• **What you need to do**
Every entry below is to be copied exactly, apart from any picture it holds.

• **Dataset extract**
....................
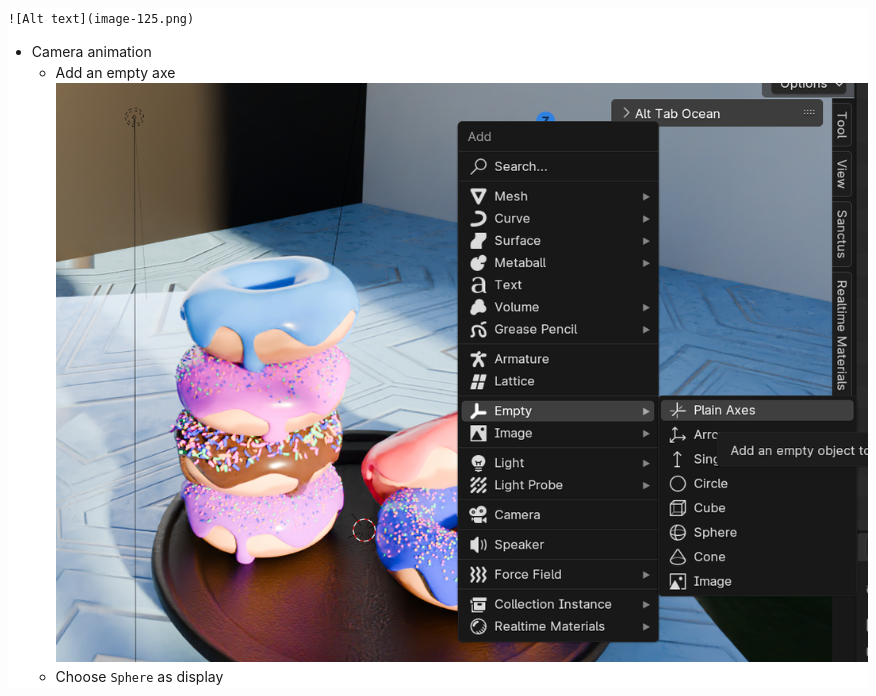     ![Alt text](image-125.png)

- Camera animation
  - Add an empty axe
    ![Alt text](image-126.png)
  - Choose `Sphere` as display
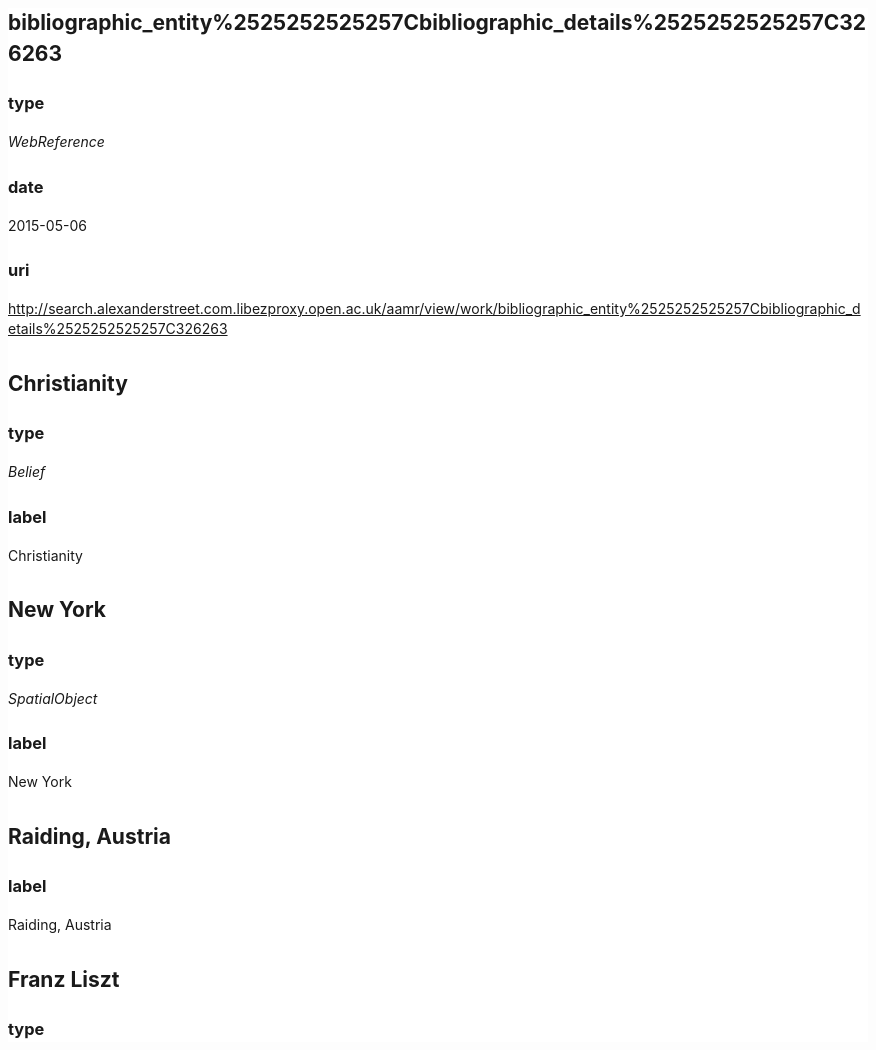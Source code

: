 ## bibliographic_entity%2525252525257Cbibliographic_details%2525252525257C326263

### type


*WebReference*

### date


2015-05-06

### uri


http://search.alexanderstreet.com.libezproxy.open.ac.uk/aamr/view/work/bibliographic_entity%2525252525257Cbibliographic_details%2525252525257C326263

## Christianity

### type


*Belief*

### label


Christianity

## New York

### type


*SpatialObject*

### label


New York

## Raiding, Austria

### label


Raiding, Austria

## Franz Liszt

### type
....................
• **Reply**
     ![Alt text](image-125.png)

- Camera animation
  - Add an empty axe
    ![Alt text](image-126.png)
  - Choose `Sphere` as display
Source code

: ## bibliographic_entity%2525252525257Cbibliographic_details%2525252525257C326263

### type


*WebReference*

### date


2015-05-06

### uri


http://search.alexanderstreet.com.libezproxy.open.ac.uk/aamr/view/work/bibliographic_entity%2525252525257Cbibliographic_details%2525252525257C326263

## Christianity

### type


*Belief*

### label


Christianity

## New York

### type


*SpatialObject*

### label


New York

## Raiding, Austria

### label


Raiding, Austria

## Franz Liszt

### type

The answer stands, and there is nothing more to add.